Esse é o mínimo do mínimo da mensagem de Jesus. Se alguém perguntar: O que Jesus quis, finalmente? Devemos responder: Ele quis trazer o Reino de Deus, que sentíssemos Deus como um Paizinho querido (Abba) com características de Mãe: portanto, o Pai nosso. E que buscássemos o Pão nosso. Observemos, ele não diz “o meu Pai”, mas o “Pai nosso”. Não diz “o meu Pão”, mas o “nosso Pão”. Com essa formulação Jesus supera todo intimismo e individualismo, colocando no centro a comunidade. Esta é a ipsissima intensio Jesu; traduzindo: esta é a intenção originária de Jesus. Tudo o mais é comentário.

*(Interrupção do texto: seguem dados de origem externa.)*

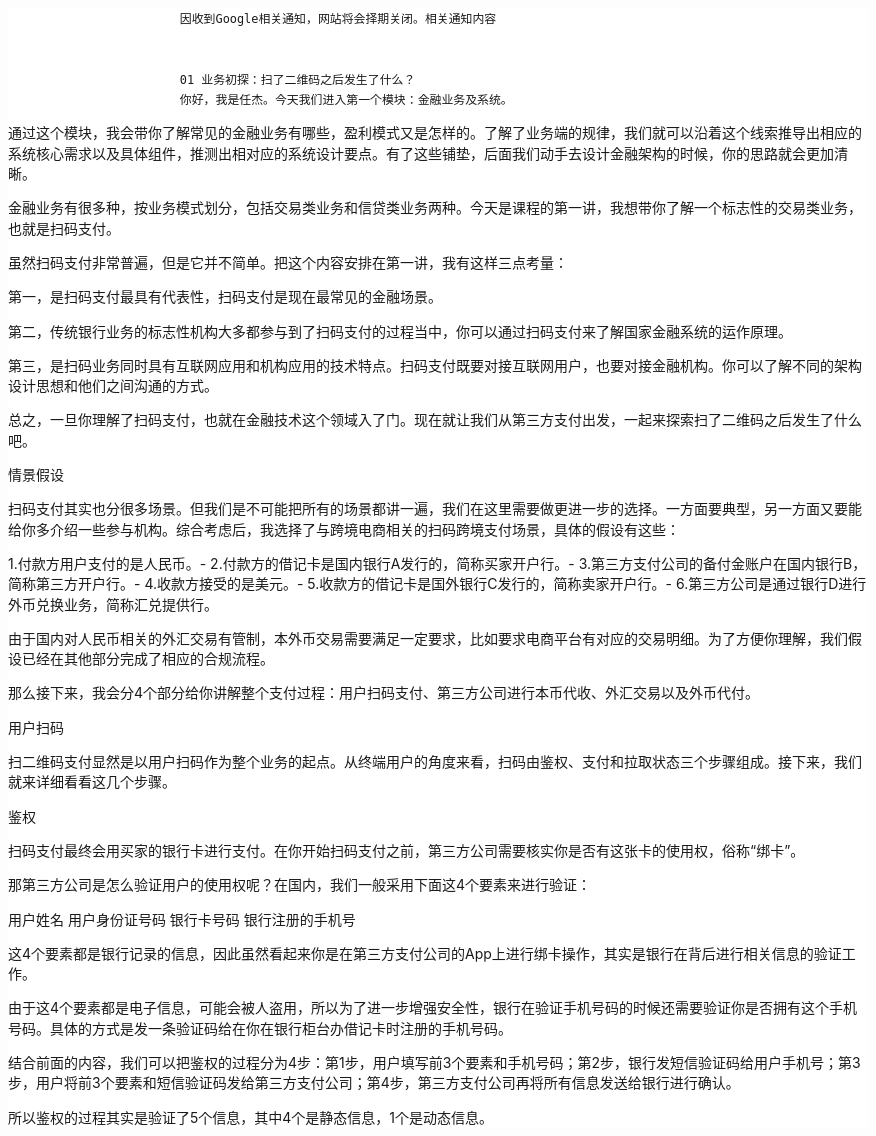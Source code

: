 
                            
                            因收到Google相关通知，网站将会择期关闭。相关通知内容
                            
                            
                            01 业务初探：扫了二维码之后发生了什么？
                            你好，我是任杰。今天我们进入第一个模块：金融业务及系统。

通过这个模块，我会带你了解常见的金融业务有哪些，盈利模式又是怎样的。了解了业务端的规律，我们就可以沿着这个线索推导出相应的系统核心需求以及具体组件，推测出相对应的系统设计要点。有了这些铺垫，后面我们动手去设计金融架构的时候，你的思路就会更加清晰。

金融业务有很多种，按业务模式划分，包括交易类业务和信贷类业务两种。今天是课程的第一讲，我想带你了解一个标志性的交易类业务，也就是扫码支付。

虽然扫码支付非常普遍，但是它并不简单。把这个内容安排在第一讲，我有这样三点考量：

第一，是扫码支付最具有代表性，扫码支付是现在最常见的金融场景。

第二，传统银行业务的标志性机构大多都参与到了扫码支付的过程当中，你可以通过扫码支付来了解国家金融系统的运作原理。

第三，是扫码业务同时具有互联网应用和机构应用的技术特点。扫码支付既要对接互联网用户，也要对接金融机构。你可以了解不同的架构设计思想和他们之间沟通的方式。

总之，一旦你理解了扫码支付，也就在金融技术这个领域入了门。现在就让我们从第三方支付出发，一起来探索扫了二维码之后发生了什么吧。

情景假设

扫码支付其实也分很多场景。但我们是不可能把所有的场景都讲一遍，我们在这里需要做更进一步的选择。一方面要典型，另一方面又要能给你多介绍一些参与机构。综合考虑后，我选择了与跨境电商相关的扫码跨境支付场景，具体的假设有这些：

1.付款方用户支付的是人民币。-
2.付款方的借记卡是国内银行A发行的，简称买家开户行。-
3.第三方支付公司的备付金账户在国内银行B，简称第三方开户行。-
4.收款方接受的是美元。-
5.收款方的借记卡是国外银行C发行的，简称卖家开户行。-
6.第三方公司是通过银行D进行外币兑换业务，简称汇兑提供行。

由于国内对人民币相关的外汇交易有管制，本外币交易需要满足一定要求，比如要求电商平台有对应的交易明细。为了方便你理解，我们假设已经在其他部分完成了相应的合规流程。

那么接下来，我会分4个部分给你讲解整个支付过程：用户扫码支付、第三方公司进行本币代收、外汇交易以及外币代付。

用户扫码

扫二维码支付显然是以用户扫码作为整个业务的起点。从终端用户的角度来看，扫码由鉴权、支付和拉取状态三个步骤组成。接下来，我们就来详细看看这几个步骤。

鉴权

扫码支付最终会用买家的银行卡进行支付。在你开始扫码支付之前，第三方公司需要核实你是否有这张卡的使用权，俗称“绑卡”。

那第三方公司是怎么验证用户的使用权呢？在国内，我们一般采用下面这4个要素来进行验证：


用户姓名
用户身份证号码
银行卡号码
银行注册的手机号


这4个要素都是银行记录的信息，因此虽然看起来你是在第三方支付公司的App上进行绑卡操作，其实是银行在背后进行相关信息的验证工作。

由于这4个要素都是电子信息，可能会被人盗用，所以为了进一步增强安全性，银行在验证手机号码的时候还需要验证你是否拥有这个手机号码。具体的方式是发一条验证码给在你在银行柜台办借记卡时注册的手机号码。

结合前面的内容，我们可以把鉴权的过程分为4步：第1步，用户填写前3个要素和手机号码；第2步，银行发短信验证码给用户手机号；第3步，用户将前3个要素和短信验证码发给第三方支付公司；第4步，第三方支付公司再将所有信息发送给银行进行确认。

所以鉴权的过程其实是验证了5个信息，其中4个是静态信息，1个是动态信息。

Assim o Pai nosso vem ao encontro das três fomes fundamentais e inarredáveis do ser humano:
- Um encontro com Alguém bom que me acolha como num seio, que lhe significa aconchego e alegria de viver. Esta fome por Alguém é o nosso Paizinho de bondade (Abba).
- A outra é a fome infinita que nunca se sacia, o sonho de um sentido pleno para a vida, para a história e para o universo. Ela vem sob o nome de Reino de Deus, o sonho sonhado e pregado por Jesus de uma revolução absoluta e de um fim bom para todas as coisas.

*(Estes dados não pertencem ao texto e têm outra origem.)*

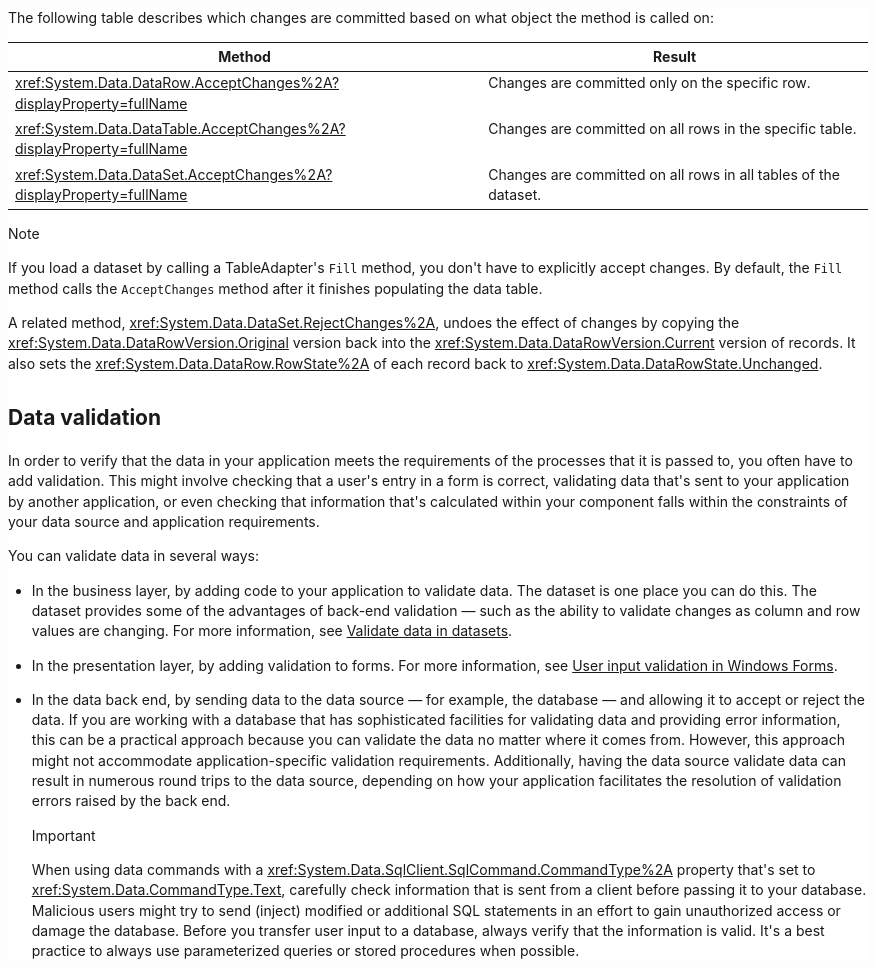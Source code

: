 The following table describes which changes are committed based on what object the method is called on:

|Method|Result|
|------------|------------|
|<xref:System.Data.DataRow.AcceptChanges%2A?displayProperty=fullName>|Changes are committed only on the specific row.|
|<xref:System.Data.DataTable.AcceptChanges%2A?displayProperty=fullName>|Changes are committed on all rows in the specific table.|
|<xref:System.Data.DataSet.AcceptChanges%2A?displayProperty=fullName>|Changes are committed on all rows in all tables of the dataset.|

> [!NOTE]
> If you load a dataset by calling a TableAdapter's `Fill` method, you don't have to explicitly accept changes. By default, the `Fill` method calls the `AcceptChanges` method after it finishes populating the data table.

A related method, <xref:System.Data.DataSet.RejectChanges%2A>, undoes the effect of changes by copying the <xref:System.Data.DataRowVersion.Original> version back into the <xref:System.Data.DataRowVersion.Current> version of records. It also sets the <xref:System.Data.DataRow.RowState%2A> of each record back to <xref:System.Data.DataRowState.Unchanged>.

## Data validation

In order to verify that the data in your application meets the requirements of the processes that it is passed to, you often have to add validation. This might involve checking that a user's entry in a form is correct, validating data that's sent to your application by another application, or even checking that information that's calculated within your component falls within the constraints of your data source and application requirements.

You can validate data in several ways:

- In the business layer, by adding code to your application to validate data. The dataset is one place you can do this. The dataset provides some of the advantages of back-end validation — such as the ability to validate changes as column and row values are changing. For more information, see [Validate data in datasets](../data-tools/validate-data-in-datasets.md).

- In the presentation layer, by adding validation to forms. For more information, see [User input validation in Windows Forms](/dotnet/framework/winforms/user-input-validation-in-windows-forms).

- In the data back end, by sending data to the data source — for example, the database — and allowing it to accept or reject the data. If you are working with a database that has sophisticated facilities for validating data and providing error information, this can be a practical approach because you can validate the data no matter where it comes from. However, this approach might not accommodate application-specific validation requirements. Additionally, having the data source validate data can result in numerous round trips to the data source, depending on how your application facilitates the resolution of validation errors raised by the back end.

   > [!IMPORTANT]
   > When using data commands with a <xref:System.Data.SqlClient.SqlCommand.CommandType%2A> property that's set to <xref:System.Data.CommandType.Text>, carefully check information that is sent from a client before passing it to your database. Malicious users might try to send (inject) modified or additional SQL statements in an effort to gain unauthorized access or damage the database. Before you transfer user input to a database, always verify that the information is valid. It's a best practice to always use parameterized queries or stored procedures when possible.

- Ainda há uma outra fome, uma fome que se sacia, mas sem a qual não podemos viver; é o Pão nosso. Sem essa base material perde-se o sentido de falar do Pai nosso e do Reino, pois um cadáver não tem religião nem invoca o Pai nosso nem espera pelo Reino.
Como se depreende, Jesus formula sua mensagem baseada nas buscas e nos anseios mais profundos do ser humano. Dá-lhes uma resposta por todos compreensível, extremamente humanitária.
Se olharmos bem, a oração articula os dois impulsos radicais do ser humano: o impulso para cima, para o universo e para Aquela Fonte Originária que tudo criou, para o Pai nosso. Ao mesmo tempo, articula o impulso para baixo, para a Terra e para o Pão, sem o qual ninguém vive.
A causa do Pai – o Reino – e a causa humana – o Pão – se convergem. Só se encontra na herança de Jesus quem mantém sempre unido o Pai nosso ao Pão nosso. Então, pode-se dizer Amém.
NOTAS:
- Os grifos/negritos são meus.
- O texto acima foi retirado do livro “Reflexões de um velho teólogo e pensador”, Leonardo Boff, Editora Vozes, 2018.
- O livro mencionado é um balanço/síntese da vida e teologia deste grande mestre quando completou os seus 80 anos.
- Esse texto que eu copiei do livro pode ser compreendido (e aprofundado) num contexto maior onde ele trata de inúmeros temas essenciais da fé cristã. Destaco, sobretudo, o 9º e último capítulo do livro: Espiritualidade, o profundo do ser humano.